No Brasil, houve avanços consideráveis na oferta de tratamento a pacientes autistas em consultórios e clínicas privadas. O método tradicional de sedação do paciente com anestesia geral antes do início dos procedimentos vem aos poucos sendo substituído por um tratamento humanizado.

 

“O primeiro passo é uma consulta com os pais ou cuidadores. Em seguida, o paciente autista assiste em casa a um vídeo de animação, que explica o procedimento odontológico.
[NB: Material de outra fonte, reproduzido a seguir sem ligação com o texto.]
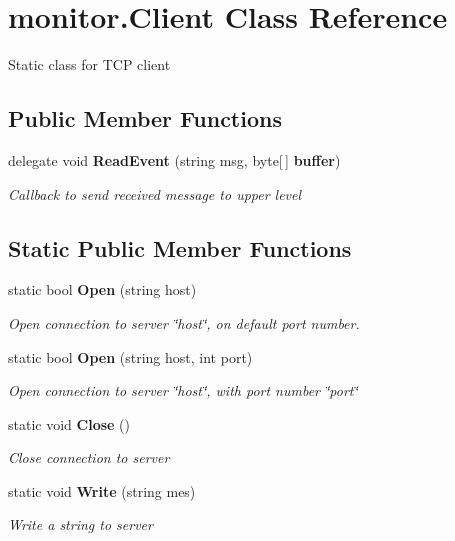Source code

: \section{monitor.\+Client Class Reference}
\label{classmonitor_1_1_client}


Static class for T\+CP client  


\subsection*{Public Member Functions}
\begin{DoxyCompactItemize}
\item 
delegate void \textbf{ Read\+Event} (string msg, byte[$\,$] \textbf{ buffer})
\begin{DoxyCompactList}\small\item\em Callback to send received message to upper level \end{DoxyCompactList}\end{DoxyCompactItemize}
\subsection*{Static Public Member Functions}
\begin{DoxyCompactItemize}
\item 
static bool \textbf{ Open} (string host)
\begin{DoxyCompactList}\small\item\em Open connection to server \char`\"{}host\char`\"{}, on default port number. \end{DoxyCompactList}\item 
static bool \textbf{ Open} (string host, int port)
\begin{DoxyCompactList}\small\item\em Open connection to server \char`\"{}host\char`\"{}, with port number \char`\"{}port\char`\"{} \end{DoxyCompactList}\item 
static void \textbf{ Close} ()
\begin{DoxyCompactList}\small\item\em Close connection to server \end{DoxyCompactList}\item 
static void \textbf{ Write} (string mes)
\begin{DoxyCompactList}\small\item\em Write a string to server \end{DoxyCompactList}\end{DoxyCompactItemize}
O autista precisa de previsibilidade das ações,” afirma Adriana Zink, que há 22 anos trata pacientes autistas em São Paulo.

 

No consultório, relata Adriana, o paciente autista tem a opção de começar brincando em um tapete no chão. A partir da segunda consulta, quando já está familiarizado com o tratamento, muitos pacientes vão diretamente para a cadeira.

 

Alguns pacientes resistem ao tratamento e se faz necessário o uso no consultório de um estabilizador. Nas situações extremas, é necessário sedar o paciente, o que geralmente é feito em um hospital. O objetivo é reduzir o número de pacientes tratados por meio de sedação e estabilizador.

 

“Nossa sociedade está avançando no sentido da inclusão de pessoas com necessidades especiais, o que é muito positivo. A Odontologia precisa estar em linha com este esforço, trabalhando pela humanização dos tratamentos,” afirma Juliano do Vale, presidente do CFO.

 

Se houve progressos consideráveis no acesso de pacientes autistas ao tratamento na rede privada, afirma Adriana, o atendimento na rede pública ainda continua a ser um desafio. As Unidades Básicas de Saúde (UBS) e Centro de Especialidades Odontológicas (CEO) têm poucos cirurgiões-dentistas com especialidade em Odontologia para Pacientes com Necessidades Especiais.

 

“A solução seria o Ministério da Saúde promover um programa de capacitação em massa dos cirurgiões-dentistas das UBS,” sugere Adriana. “É muito importante também que a Odontologia para Pacientes com Necessidades Especiais se torne uma disciplina obrigatória nas faculdades.”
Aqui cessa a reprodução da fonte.